9. 'Os olhos do entendimento' estão agora 'abertos', e ele 'vê a Ele que é invisível'. Ele vê qual é 'a grandeza excelente de seu poder', e seu amor em direção a ele que crê. Ele vê que Deus é misericordioso para com ele, um pecador, para que ele seja reconciliado, através do Filho de seu amor. Ele percebe claramente tanto o amor redentor de Deus, quanto todas as suas 'excessivamente grandes e preciosas promessas'. 'Deus, que ordena que a luz brilhe na escuridão, tem brilhado', e brilha, 'em seu coração', para iluminá-lo com 'o conhecimento da glória de Deus, na face de Jesus Cristo'. Toda a escuridão foi embora, e ele habita na luz do semblante de Deus. 

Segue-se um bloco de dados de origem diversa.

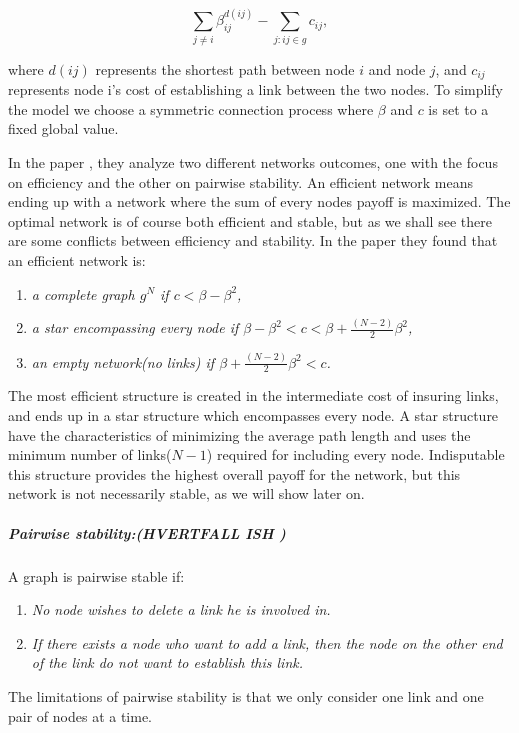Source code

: \begin{equation}
\sum_{j\neq i}^{} \beta_{ij}^{d(ij)} - \sum_{j:ij\in g}^{} {c}_{ij}, 
\label{eq:connecetionGame}
\end{equation}

where $d(ij)$ represents the shortest path between node $i $ and node $j $, and ${c}_{ij}$ represents node i's cost of establishing a link between the two nodes. To simplify the model we choose a symmetric connection process where $\beta$ and $c$ is set to a fixed global value. 

In the paper \cite{jackson1996strategic}, they analyze two different networks outcomes, one with the focus on efficiency and the other on  pairwise stability. An efficient network means ending up with a network where the sum of every nodes payoff is maximized. The optimal network is of course both efficient and stable, but as we shall see there are some conflicts between efficiency and stability. In the paper they found that an efficient network is:
\begin{enumerate}
\item \textit{a complete graph $g^N$ if $c<\beta - \beta^2$,}
\item \textit{a star encompassing every node if $\beta - \beta^2 < c < \beta + \frac{(N-2)}{2}\beta^2$,}
\item \textit{an empty network(no links) if $\beta + \frac{(N-2)}{2}\beta^2 < c$.}
\end{enumerate}

The most efficient structure is created in the intermediate cost of insuring links, and ends up in a star structure which encompasses every node. A star structure have the characteristics of minimizing the average path length and uses the minimum number of links($N-1$) required for including every node. 
Indisputable this structure provides the highest overall payoff for the network, but this network is not necessarily stable, as we will show later on.

\subparagraph{Pairwise stability:(HVERTFALL ISH )}
A graph is pairwise stable if:
 \begin{enumerate}
\item \textit{No node wishes to delete a link he is involved in.}
\item \textit{If there exists a node who want to add a link, then the node on the other end of the link do not want to establish this link.}
\end{enumerate} 
The limitations of pairwise stability is that we only consider one link and one pair of nodes at a time.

10. Seus ouvidos estão agora abertos, e a voz de Deus não mais o chama em vão. Ele ouve e obedece ao chamado celestial: Ele conhece a voz de seu Pastor. Todos os seus sentidos espirituais, estando agora despertos, ele tem um intercurso claro com o mundo invisível; e, conseqüentemente, ele conhece mais e mais das coisas que antes 'não entraria em seu coração conceber'. Ele agora conhece o que a paz de Deus é; qual é a alegria no Espírito Santo; o que é o amor de Deus que está espalhado, no coração daqueles que crêem Nele, através de Jesus Cristo. Assim, o véu, que antes interrompia a luz e a voz; o conhecimento e o amor de Deus, é removido, e ele que é nascido do Espírito, habita no amor, 'habita em Deus, e Deus nele'. 


II


1. Tendo considerado o significado daquela expressão, 'quem quer que seja nascido de Deus', permanece, em Segundo Lugar, inquirir em que sentido ele 'não comete pecado'.  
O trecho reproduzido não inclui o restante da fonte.